The ceiling height of the between deck was 6-8'. The double-deck bunks, made of rough boards, were set up along both sides of the ship, with only a small corridor between bunks. Each bunk was intended to hold 3 to 6 persons, and these were often called family bunks.
The bunks had straw mattresses, which was often home to lice and fleas. Passengers spent most of the two-month voyage in this dark, crowded, smelly room. The only light and fresh air came from the hatch, then entrance from the deck. During rough weather, this hatch had to be covered to prevent water pouring in, making the air barely breathable.

Making the New World His Own

Carl arrived in the port of New York City on 22 April 1853, with his destination listed as "Wisconsin". He wasted no time getting there, probably traveling up the Hudson River, through the Erie Canal to Lake Erie, and sailing to Wisconsin without having to travel over land. He settled in Sheboygan County in the township of Mosel, where "Moritz Liebe" purchased the original 40 acres of his homestead for $192 on 19 July 1853, just three months after his arrival in America.

Mosel was largely inhabited by German immigrant families. One of these was the family of Lorenz and Ernestine Schaaf, from Eischleben, Sax Gotha. Carl fell in love with their oldest daughter, Wendelina Augusta Friederike, and they were married on 22 April 1856. 
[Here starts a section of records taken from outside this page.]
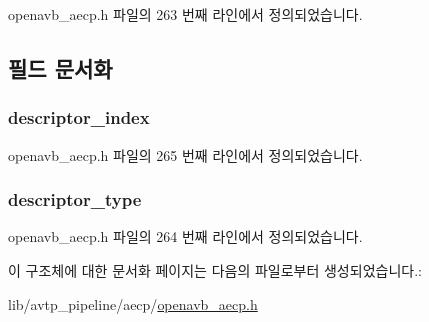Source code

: openavb\+\_\+aecp.\+h 파일의 263 번째 라인에서 정의되었습니다.



\subsection{필드 문서화}
\subsubsection[{\texorpdfstring{descriptor\+\_\+index}{descriptor_index}}]{ descriptor\+\_\+index}\hypertarget{structopenavb__aecp__command__data__get__control__t_ab26fb363c24b9a2a4391f9171c981b08}{}\label{structopenavb__aecp__command__data__get__control__t_ab26fb363c24b9a2a4391f9171c981b08}


openavb\+\_\+aecp.\+h 파일의 265 번째 라인에서 정의되었습니다.

\subsubsection[{\texorpdfstring{descriptor\+\_\+type}{descriptor_type}}]{ descriptor\+\_\+type}\hypertarget{structopenavb__aecp__command__data__get__control__t_a1e231d7874aada5925b29affc76782cc}{}\label{structopenavb__aecp__command__data__get__control__t_a1e231d7874aada5925b29affc76782cc}


openavb\+\_\+aecp.\+h 파일의 264 번째 라인에서 정의되었습니다.



이 구조체에 대한 문서화 페이지는 다음의 파일로부터 생성되었습니다.\+:\begin{DoxyCompactItemize}
\item 
lib/avtp\+\_\+pipeline/aecp/\hyperlink{openavb__aecp_8h}{openavb\+\_\+aecp.\+h}\end{DoxyCompactItemize}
Carl built a two-room, "wattle-and-daub" cabin on his homestead. It was built without nails, of logs, clay and straw, and the original roof was thatched with rye straw. Like the other hard-working German immigrants, Carl farmed the fertile soil. By the 1860 census, the couple had three daughters, the value of their real estate was $300, and their personal estate was $230. Ten years later, his real estate was valued at $1200, and personal estate at $575, and there were now 7 daughters: (Thekla Hulda, Emilia Minna, Augusta Ida, Amelia Dorothea (my great-grandmother), Rosalia Laura, Amalia Therese, and Ernestina Marie. The eighth, Elisabeth, lived for only one month). By 1882, two more daughters and three sons would complete Carl and Wendelina's family of 14 children: (Carl Otto, Ernst Ferdinand, Laura Theckla, Gustave Adolph, Bertha Louise and Adolph Carl). 

Carl & Wendeline with daughter Amalia (Molly)
In front of their vine-covered cabin

Some of the Liebe children and their families
On February 4, 1940, the surviving seven children were the subject of a cover article of the Milwaukee Journal. This picture was featured, and the title read: 
The "Youngest" of This Family is 57; Add Them Together- 767 Years

Rosalia Laura, Amalia Theresa, Ernestine Marie, Carl Otto, Ernest Ferdinand, Laura Thekla Paulina, Bertha Louise.

I don't know whether Carl ever became a citizen of his new country, but the 1900 census states that he had applied for his papers. On 10 March 1906, Carl Moritz Liebe passed away, and was buried in the Emmanuel Lutheran Church Cemetery at Mosel.